You'd only want to give them stuff that you wanted royally arsed up. Although I suspect they would even manage to arse that up.
Here are some numbers.
Falcon Heavy - 63,000kg to LEO @ $150m
1 launch per month for 10 year = 7500 tonnes at $18bn (ish, bulk saving not applied)
With a 7500 tonne mass limit I think we could come up with a solution for deflecting quite a large asteroid.
Some asteroids are well-known, mapped and tracked. We could conceivably flag them as dangerous several orbits in advance of a possible collision. Years, decades even. Throw enough money at the problem, and we could probably manage to stick a multi-ton ion engine on it, and have it run continuously for, say, ten years. I can think of a few futuristic-but-not-implausible-for-the-near-future tech advances that could improve on this further.
My guts tell me that this should be enough to nudge a dangerous asteroid out of the way, provided that it's well-known and not too large, but in all honesty I can't be bothered to run the math now... sorry about that.
It will _never_ be possible. Just do the numbers . . . .

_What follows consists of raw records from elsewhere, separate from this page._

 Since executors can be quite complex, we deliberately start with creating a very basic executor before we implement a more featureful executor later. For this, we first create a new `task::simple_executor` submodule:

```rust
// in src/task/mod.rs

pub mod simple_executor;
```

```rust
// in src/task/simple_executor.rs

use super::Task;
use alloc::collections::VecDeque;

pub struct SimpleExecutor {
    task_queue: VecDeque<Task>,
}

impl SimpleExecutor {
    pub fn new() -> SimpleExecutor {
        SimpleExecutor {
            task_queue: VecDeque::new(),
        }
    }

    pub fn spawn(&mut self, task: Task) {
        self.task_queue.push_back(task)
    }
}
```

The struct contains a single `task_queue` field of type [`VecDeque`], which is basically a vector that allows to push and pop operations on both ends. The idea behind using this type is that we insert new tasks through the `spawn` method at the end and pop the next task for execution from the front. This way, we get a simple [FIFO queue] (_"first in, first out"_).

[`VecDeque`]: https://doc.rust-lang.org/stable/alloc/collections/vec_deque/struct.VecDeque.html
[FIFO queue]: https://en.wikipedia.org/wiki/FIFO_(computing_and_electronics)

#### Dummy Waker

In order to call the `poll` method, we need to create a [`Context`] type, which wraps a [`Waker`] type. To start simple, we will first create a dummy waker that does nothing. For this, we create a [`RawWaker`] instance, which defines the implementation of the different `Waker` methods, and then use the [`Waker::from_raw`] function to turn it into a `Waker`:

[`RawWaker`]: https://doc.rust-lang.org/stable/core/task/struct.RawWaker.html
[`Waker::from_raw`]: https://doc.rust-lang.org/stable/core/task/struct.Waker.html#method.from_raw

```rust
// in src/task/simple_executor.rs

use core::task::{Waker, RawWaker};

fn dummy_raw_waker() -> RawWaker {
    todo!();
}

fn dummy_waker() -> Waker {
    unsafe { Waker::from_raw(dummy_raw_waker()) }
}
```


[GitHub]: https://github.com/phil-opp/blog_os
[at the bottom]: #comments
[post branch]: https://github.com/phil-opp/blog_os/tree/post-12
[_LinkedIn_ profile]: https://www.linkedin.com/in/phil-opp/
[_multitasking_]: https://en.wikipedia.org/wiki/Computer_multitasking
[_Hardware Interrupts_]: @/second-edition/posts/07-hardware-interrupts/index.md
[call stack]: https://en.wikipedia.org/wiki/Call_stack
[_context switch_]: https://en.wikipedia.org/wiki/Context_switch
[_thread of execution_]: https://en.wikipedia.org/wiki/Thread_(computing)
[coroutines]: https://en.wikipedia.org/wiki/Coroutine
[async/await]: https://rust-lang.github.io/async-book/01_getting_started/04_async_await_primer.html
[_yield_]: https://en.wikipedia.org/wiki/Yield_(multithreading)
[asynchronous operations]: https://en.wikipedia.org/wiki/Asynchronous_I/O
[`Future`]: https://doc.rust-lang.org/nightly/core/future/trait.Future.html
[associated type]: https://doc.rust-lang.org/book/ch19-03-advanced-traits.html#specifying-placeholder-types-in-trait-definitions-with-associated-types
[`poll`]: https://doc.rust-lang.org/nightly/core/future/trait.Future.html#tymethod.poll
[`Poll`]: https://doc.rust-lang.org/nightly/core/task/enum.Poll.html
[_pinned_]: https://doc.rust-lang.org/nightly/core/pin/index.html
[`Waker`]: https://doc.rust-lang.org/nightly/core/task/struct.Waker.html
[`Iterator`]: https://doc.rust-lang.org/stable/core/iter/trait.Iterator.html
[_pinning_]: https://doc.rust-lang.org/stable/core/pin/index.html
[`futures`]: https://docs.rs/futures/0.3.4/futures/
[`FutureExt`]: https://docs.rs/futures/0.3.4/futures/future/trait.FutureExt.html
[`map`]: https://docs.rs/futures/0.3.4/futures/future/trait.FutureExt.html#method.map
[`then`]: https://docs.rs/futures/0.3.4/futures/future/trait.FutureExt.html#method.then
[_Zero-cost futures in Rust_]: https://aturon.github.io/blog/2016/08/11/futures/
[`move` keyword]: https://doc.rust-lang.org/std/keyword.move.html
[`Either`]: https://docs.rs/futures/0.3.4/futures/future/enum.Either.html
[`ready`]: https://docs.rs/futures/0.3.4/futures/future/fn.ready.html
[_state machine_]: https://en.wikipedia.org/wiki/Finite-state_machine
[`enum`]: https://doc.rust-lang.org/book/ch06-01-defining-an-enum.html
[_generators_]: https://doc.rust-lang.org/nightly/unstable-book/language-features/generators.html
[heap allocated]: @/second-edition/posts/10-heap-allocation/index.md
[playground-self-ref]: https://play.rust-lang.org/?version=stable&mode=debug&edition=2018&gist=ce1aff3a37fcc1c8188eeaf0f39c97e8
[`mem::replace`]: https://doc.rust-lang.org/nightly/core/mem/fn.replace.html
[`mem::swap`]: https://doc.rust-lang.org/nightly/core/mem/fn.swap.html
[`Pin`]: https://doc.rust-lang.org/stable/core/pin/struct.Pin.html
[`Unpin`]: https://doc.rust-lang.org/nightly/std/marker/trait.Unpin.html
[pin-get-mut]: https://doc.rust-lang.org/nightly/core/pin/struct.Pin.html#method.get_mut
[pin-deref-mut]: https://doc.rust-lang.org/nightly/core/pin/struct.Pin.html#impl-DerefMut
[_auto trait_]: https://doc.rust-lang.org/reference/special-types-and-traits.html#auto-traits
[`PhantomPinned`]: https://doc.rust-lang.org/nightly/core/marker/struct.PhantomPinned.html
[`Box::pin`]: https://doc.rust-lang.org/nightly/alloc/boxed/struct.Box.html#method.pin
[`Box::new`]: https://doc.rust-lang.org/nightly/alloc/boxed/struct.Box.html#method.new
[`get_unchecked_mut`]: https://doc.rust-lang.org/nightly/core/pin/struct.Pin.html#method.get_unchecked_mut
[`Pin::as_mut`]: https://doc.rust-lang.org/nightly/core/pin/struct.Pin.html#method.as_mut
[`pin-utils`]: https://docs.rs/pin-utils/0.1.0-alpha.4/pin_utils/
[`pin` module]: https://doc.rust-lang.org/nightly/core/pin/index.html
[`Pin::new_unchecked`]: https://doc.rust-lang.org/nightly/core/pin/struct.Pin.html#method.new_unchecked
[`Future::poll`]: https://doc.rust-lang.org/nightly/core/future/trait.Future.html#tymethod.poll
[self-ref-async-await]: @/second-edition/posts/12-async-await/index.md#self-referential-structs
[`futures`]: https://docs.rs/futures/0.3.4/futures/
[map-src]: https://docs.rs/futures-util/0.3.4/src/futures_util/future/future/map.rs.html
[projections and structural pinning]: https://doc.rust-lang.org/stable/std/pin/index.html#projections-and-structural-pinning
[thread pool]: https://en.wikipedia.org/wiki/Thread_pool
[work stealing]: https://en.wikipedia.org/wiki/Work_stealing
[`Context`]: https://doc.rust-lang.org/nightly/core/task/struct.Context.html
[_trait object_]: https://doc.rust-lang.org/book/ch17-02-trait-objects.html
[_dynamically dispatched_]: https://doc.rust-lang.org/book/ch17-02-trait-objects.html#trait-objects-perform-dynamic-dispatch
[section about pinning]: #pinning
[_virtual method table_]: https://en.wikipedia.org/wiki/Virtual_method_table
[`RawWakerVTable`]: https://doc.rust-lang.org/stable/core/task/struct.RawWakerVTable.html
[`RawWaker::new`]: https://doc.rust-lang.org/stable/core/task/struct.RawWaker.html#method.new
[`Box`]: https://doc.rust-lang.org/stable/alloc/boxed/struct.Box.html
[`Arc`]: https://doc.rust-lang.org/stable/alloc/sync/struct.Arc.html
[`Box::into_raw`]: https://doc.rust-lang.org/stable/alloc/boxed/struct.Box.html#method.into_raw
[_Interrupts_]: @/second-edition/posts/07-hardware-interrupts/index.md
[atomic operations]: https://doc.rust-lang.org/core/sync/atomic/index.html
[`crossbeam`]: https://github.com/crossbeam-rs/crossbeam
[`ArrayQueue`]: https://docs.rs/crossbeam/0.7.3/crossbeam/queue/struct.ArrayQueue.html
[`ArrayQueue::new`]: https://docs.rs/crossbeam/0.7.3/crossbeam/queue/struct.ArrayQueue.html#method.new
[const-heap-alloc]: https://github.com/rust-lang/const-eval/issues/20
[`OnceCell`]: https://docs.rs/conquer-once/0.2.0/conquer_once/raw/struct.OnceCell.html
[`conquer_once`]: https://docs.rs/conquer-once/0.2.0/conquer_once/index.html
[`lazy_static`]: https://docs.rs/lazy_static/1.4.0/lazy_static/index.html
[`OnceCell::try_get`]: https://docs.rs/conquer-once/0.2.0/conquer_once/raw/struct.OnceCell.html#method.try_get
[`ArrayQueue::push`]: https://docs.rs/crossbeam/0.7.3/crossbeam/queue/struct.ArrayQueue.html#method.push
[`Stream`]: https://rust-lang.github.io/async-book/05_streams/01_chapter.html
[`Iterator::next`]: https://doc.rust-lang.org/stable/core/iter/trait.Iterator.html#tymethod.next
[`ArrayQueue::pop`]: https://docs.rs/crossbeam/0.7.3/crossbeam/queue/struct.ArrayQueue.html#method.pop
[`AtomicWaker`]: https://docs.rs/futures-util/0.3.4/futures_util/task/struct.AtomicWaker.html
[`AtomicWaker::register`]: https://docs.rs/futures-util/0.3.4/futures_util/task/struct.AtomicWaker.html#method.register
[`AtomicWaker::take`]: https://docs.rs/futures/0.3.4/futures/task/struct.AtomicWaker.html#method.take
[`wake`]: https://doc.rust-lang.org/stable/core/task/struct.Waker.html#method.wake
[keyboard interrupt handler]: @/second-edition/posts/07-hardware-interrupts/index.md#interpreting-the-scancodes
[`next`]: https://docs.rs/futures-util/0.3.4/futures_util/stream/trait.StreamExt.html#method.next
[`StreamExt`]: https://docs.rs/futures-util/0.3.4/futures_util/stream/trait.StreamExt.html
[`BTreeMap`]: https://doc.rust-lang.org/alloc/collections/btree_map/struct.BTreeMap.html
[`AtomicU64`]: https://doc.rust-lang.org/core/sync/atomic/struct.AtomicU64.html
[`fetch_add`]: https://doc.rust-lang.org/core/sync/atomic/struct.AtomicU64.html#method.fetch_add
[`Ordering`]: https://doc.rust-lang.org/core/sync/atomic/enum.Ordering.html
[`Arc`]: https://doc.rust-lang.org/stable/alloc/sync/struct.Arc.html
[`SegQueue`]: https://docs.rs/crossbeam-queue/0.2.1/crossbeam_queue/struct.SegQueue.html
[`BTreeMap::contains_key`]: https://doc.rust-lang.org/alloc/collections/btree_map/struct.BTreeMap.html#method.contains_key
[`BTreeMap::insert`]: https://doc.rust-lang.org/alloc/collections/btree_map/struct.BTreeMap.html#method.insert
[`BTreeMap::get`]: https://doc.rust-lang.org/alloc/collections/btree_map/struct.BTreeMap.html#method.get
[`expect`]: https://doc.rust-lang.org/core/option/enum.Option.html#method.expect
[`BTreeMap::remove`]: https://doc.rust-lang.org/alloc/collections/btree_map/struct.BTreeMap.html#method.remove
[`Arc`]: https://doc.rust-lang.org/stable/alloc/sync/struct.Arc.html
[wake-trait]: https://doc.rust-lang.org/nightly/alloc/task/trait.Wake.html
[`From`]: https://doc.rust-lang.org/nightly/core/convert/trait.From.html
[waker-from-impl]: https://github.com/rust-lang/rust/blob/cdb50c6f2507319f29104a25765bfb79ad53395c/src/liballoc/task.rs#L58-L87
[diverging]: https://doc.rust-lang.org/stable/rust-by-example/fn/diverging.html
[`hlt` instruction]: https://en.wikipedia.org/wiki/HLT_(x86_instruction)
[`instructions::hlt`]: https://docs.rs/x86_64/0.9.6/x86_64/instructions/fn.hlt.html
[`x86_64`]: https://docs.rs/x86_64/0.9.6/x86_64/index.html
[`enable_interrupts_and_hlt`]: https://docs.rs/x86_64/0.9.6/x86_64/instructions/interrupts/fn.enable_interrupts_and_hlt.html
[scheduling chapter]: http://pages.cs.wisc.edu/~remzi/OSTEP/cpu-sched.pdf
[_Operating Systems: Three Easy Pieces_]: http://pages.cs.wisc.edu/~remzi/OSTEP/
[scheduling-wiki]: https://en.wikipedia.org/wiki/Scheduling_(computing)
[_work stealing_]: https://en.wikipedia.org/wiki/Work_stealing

People who have done the numbers have concluded that collisions can be averted given sufficient warning, although it is more doubtful if the asteroid is ~10km or larger. The strategy is to deflect it to both miss the planet by a few Earth radii and to not enter a gravitational resonance region that means it will collide on a later pass (called a "keyhole").
One way is to speed it up on its descent towards perihelion - speeding up is less energetic than slowing it down. Ten years out, a velocity change of about 3.5 mm/s is needed.
Nuclear fireball icon, because that's one of the proposed ways of generating a lot of impulse for an achievable launch weight.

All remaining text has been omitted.